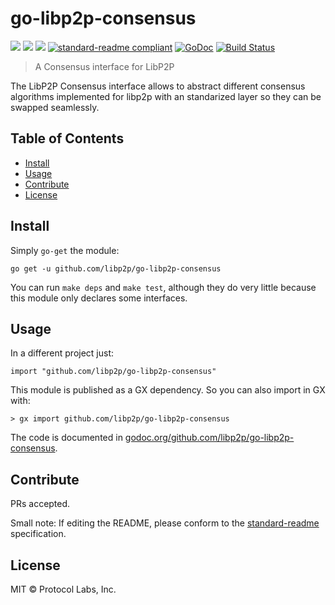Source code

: # go-libp2p-consensus

[![](https://img.shields.io/badge/made%20by-Protocol%20Labs-blue.svg?style=flat-square)](http://ipn.io)
[![](https://img.shields.io/badge/project-libp2p-blue.svg?style=flat-square)](http://github.com/libp2p/libp2p)
[![](https://img.shields.io/badge/freenode-%23ipfs-blue.svg?style=flat-square)](http://webchat.freenode.net/?channels=%23ipfs)
[![standard-readme compliant](https://img.shields.io/badge/standard--readme-OK-green.svg?style=flat-square)](https://github.com/RichardLitt/standard-readme)
[![GoDoc](https://godoc.org/github.com/libp2p/go-libp2p-raft?status.svg)](https://godoc.org/github.com/libp2p/go-libp2p-consensus)
[![Build Status](https://travis-ci.org/libp2p/go-libp2p-consensus.svg?branch=master)](https://travis-ci.org/libp2p/go-libp2p-consensus)

> A Consensus interface for LibP2P

The LibP2P Consensus interface allows to abstract different consensus algorithms implemented for libp2p with an standarized layer so they can be swapped seamlessly.

## Table of Contents

- [Install](#install)
- [Usage](#usage)
- [Contribute](#contribute)
- [License](#license)

## Install

Simply `go-get` the module:

```
go get -u github.com/libp2p/go-libp2p-consensus
```

You can run `make deps` and `make test`, although they do very little because this module only declares some interfaces.

## Usage

In a different project just:

```
import "github.com/libp2p/go-libp2p-consensus"
```

This module is published as a GX dependency. So you can also import in GX with:

```
> gx import github.com/libp2p/go-libp2p-consensus
```

The code is documented in [godoc.org/github.com/libp2p/go-libp2p-consensus](https://godoc.org/github.com/libp2p/go-libp2p-consensus).

## Contribute

PRs accepted.

Small note: If editing the README, please conform to the [standard-readme](https://github.com/RichardLitt/standard-readme) specification.

## License

MIT © Protocol Labs, Inc.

- - - - -

Show, from the listing above, each line that contains the word "project".

Response:
[![](https://img.shields.io/badge/project-libp2p-blue.svg?style=flat-square)](http://github.com/libp2p/libp2p)
In a different project just:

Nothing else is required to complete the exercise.